‘Commode’, by Thomas Chippendale
Gallery Talk
Free gallery talks by Dr Paul O’Keeffe, Saturday 8, Wednesday 12 and Tuesday 25 April, 1pm
From the Lady Lever website….
About the artwork
Lot 128, auctioned at Christie’s on 10 June 1914, was described as follows:
‘AN ADAM COMMODE, designed in the French taste, with drawer in the frieze and folding doors below enclosing drawers, inlaid with vases of flowers, rosettes and link ornament in marquetry on satin-wood ground, with tulip-wood borders, mounted with ormolu corners chased with rams’ heads holding laurel-wreaths, and bands of scale pattern – 4 ft. 10 in. wide.
Formerly the property of the Rev. Thomas Cooke, of Brighton, to whom it was presented by the Duke of Wellington.’
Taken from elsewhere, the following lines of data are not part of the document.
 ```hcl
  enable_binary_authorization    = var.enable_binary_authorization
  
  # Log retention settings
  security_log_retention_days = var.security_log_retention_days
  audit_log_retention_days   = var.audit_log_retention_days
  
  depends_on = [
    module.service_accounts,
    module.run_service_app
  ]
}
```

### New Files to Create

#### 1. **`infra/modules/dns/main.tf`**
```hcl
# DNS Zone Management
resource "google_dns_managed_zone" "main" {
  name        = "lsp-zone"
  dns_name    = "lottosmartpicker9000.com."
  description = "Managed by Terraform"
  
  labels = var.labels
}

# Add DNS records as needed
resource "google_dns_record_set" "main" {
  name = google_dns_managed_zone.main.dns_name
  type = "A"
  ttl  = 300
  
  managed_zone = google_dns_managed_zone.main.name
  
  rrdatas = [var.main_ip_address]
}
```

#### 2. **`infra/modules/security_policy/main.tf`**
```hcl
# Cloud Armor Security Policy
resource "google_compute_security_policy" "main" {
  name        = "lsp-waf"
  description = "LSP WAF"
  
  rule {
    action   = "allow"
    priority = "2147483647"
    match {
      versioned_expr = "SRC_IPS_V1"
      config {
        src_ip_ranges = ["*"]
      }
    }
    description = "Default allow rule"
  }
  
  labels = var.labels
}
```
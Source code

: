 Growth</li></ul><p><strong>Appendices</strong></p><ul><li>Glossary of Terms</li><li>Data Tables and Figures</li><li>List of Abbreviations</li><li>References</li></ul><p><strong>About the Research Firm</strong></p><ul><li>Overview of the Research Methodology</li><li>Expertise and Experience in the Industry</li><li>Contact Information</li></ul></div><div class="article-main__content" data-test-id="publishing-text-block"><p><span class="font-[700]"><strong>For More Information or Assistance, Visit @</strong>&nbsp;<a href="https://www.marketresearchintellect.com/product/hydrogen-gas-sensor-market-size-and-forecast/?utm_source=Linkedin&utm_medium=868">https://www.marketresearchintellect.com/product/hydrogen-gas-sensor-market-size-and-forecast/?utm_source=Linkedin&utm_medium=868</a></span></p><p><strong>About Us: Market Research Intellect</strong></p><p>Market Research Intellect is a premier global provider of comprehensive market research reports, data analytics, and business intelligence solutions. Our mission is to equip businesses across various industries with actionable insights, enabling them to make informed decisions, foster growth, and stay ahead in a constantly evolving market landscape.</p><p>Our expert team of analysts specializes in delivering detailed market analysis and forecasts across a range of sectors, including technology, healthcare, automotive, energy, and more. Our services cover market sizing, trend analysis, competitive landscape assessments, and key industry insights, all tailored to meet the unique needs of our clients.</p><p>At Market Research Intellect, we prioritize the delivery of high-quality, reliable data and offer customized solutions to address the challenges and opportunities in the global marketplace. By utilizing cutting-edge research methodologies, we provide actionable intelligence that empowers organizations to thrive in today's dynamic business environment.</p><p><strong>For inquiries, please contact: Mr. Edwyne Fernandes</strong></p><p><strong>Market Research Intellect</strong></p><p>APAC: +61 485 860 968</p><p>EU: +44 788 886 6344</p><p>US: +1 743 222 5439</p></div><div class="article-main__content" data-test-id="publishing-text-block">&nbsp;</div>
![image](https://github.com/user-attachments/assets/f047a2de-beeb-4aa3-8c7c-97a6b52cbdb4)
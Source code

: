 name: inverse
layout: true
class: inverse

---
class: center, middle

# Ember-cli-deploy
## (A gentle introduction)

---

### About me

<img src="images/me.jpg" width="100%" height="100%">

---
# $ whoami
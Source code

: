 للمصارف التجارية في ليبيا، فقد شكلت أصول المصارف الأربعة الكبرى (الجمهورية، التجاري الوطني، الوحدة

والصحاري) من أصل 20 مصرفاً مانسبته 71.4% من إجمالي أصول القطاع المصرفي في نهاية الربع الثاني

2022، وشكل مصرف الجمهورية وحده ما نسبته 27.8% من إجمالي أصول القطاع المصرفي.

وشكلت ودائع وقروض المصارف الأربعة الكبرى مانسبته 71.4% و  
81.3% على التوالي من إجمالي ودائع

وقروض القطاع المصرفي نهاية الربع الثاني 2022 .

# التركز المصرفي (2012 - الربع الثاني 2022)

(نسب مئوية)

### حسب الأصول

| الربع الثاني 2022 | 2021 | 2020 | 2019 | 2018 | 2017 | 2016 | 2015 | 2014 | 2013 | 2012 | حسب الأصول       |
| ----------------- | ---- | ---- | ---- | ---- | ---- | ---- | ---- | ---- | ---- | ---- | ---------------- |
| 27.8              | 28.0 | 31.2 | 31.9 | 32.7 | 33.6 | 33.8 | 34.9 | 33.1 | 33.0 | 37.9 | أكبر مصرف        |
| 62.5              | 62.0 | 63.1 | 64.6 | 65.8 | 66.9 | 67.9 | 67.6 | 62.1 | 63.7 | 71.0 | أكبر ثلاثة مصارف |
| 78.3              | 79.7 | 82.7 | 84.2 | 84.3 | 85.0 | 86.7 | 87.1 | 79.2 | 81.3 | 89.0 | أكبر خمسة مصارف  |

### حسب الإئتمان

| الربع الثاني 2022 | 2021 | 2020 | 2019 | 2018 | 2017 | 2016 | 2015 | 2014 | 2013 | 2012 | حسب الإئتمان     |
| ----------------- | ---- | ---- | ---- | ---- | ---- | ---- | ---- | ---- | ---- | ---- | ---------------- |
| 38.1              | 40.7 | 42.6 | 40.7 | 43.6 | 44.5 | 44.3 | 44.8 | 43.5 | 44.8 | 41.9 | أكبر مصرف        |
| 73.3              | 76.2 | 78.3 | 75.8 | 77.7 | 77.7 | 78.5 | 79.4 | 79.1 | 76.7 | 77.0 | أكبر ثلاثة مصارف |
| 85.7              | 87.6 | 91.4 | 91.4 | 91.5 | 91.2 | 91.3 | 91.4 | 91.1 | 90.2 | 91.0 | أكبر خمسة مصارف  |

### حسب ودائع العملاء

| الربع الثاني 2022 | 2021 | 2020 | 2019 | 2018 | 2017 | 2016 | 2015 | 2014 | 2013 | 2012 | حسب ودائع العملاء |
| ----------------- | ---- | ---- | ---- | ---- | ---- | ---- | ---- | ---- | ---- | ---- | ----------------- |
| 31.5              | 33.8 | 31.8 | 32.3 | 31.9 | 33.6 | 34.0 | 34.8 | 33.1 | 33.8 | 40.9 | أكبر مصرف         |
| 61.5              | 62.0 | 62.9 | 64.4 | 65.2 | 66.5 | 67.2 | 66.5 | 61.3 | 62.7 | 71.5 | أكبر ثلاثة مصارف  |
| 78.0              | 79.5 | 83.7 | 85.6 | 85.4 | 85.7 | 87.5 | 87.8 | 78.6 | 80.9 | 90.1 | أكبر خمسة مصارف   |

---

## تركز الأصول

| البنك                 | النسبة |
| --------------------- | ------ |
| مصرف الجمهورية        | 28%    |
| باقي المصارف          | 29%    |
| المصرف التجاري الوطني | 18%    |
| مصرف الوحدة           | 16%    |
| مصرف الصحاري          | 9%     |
The Rev. Cooke was the Iron Duke’s campaign chaplain. It is thought that the commode – one of a pair from His Lordship’s London residence Apsley House – was given to the clergyman when he became Perpetual Curate of St. Peter’s Church, Brighton in 1828. Sold locally after Cooke’s death, the piece came into the possession of Leonard Clow of Hove, from whose collection it was sold by Christie’s to a Mr Partridge for £693. Within a month Partridge had sold it, at a healthy profit, to William Hesketh Lever, for £900.